§ **Task brief**
In the records, find each line where "Step" occurs, and copy it.

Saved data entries
----
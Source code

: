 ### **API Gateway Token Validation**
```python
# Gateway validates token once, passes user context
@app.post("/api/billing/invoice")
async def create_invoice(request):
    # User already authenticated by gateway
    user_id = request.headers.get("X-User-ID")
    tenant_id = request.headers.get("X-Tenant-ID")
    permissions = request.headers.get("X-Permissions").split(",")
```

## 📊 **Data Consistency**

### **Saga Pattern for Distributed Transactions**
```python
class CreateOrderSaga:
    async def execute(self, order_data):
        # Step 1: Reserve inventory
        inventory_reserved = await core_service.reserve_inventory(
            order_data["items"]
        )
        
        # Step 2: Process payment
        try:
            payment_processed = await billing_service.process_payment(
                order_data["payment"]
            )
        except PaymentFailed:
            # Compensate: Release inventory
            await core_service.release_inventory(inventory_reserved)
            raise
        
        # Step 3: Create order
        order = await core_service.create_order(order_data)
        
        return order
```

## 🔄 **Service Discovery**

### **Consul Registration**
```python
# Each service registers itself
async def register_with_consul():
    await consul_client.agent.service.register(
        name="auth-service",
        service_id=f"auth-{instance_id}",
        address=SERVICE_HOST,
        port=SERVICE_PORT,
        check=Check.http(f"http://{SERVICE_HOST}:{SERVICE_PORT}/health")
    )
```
----
§ **Answer area**
        # Step 1: Reserve inventory
        # Step 2: Process payment
        # Step 3: Create order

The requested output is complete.